[RECORDS — start]

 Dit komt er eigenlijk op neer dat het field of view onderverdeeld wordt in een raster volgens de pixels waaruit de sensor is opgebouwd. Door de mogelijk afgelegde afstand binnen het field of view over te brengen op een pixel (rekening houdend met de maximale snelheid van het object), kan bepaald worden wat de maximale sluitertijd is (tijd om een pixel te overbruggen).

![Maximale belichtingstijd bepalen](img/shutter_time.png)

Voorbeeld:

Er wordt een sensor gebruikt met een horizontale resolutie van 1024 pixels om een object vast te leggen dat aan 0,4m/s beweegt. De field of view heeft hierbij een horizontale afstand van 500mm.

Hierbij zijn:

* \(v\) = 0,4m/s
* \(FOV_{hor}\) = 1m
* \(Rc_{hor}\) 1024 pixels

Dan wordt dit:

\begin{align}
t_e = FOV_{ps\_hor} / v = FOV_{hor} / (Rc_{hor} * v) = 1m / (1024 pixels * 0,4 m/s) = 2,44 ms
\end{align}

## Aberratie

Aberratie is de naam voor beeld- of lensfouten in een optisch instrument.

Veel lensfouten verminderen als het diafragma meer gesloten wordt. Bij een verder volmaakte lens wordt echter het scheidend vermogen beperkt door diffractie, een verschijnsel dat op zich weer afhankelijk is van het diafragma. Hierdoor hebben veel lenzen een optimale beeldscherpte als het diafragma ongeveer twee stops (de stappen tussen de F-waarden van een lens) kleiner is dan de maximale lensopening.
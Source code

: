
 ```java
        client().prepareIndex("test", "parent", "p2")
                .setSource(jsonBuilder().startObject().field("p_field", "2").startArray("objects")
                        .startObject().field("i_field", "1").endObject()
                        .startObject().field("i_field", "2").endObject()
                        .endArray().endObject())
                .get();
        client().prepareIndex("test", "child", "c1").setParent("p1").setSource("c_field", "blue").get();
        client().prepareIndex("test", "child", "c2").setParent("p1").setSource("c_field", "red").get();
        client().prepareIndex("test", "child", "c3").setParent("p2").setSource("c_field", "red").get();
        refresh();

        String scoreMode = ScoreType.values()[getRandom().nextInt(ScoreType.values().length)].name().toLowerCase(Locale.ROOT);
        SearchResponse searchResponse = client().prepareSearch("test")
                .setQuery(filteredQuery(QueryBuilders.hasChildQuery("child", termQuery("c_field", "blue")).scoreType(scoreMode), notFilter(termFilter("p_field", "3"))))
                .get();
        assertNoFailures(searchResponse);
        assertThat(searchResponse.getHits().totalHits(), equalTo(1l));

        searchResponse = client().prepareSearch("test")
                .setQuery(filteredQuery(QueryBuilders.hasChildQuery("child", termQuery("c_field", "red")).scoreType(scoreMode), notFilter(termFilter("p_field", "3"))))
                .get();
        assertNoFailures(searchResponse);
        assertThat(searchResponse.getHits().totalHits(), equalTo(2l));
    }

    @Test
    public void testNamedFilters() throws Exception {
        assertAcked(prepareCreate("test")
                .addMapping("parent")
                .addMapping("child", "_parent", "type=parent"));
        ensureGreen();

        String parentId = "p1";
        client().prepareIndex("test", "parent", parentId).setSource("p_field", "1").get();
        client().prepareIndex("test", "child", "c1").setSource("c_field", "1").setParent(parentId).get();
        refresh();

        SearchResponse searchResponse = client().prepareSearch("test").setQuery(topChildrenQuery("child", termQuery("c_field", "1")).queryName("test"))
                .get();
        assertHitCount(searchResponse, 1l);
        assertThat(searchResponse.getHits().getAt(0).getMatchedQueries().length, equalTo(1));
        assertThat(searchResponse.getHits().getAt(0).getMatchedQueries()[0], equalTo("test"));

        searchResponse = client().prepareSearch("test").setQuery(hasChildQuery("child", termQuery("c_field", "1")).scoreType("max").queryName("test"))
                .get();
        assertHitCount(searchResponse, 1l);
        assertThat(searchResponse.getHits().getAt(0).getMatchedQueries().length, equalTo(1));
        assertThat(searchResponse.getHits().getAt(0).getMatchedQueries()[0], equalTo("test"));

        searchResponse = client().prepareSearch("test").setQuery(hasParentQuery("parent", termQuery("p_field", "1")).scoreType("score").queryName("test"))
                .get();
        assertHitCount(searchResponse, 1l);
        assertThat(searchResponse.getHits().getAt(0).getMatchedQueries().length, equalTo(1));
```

[RECORDS — finish]

## ACTIVITY
Search the records for the word "Aberratie". Copy each line where it appears.

## ANSWER BOX
## Aberratie
Aberratie is de naam voor beeld- of lensfouten in een optisch instrument.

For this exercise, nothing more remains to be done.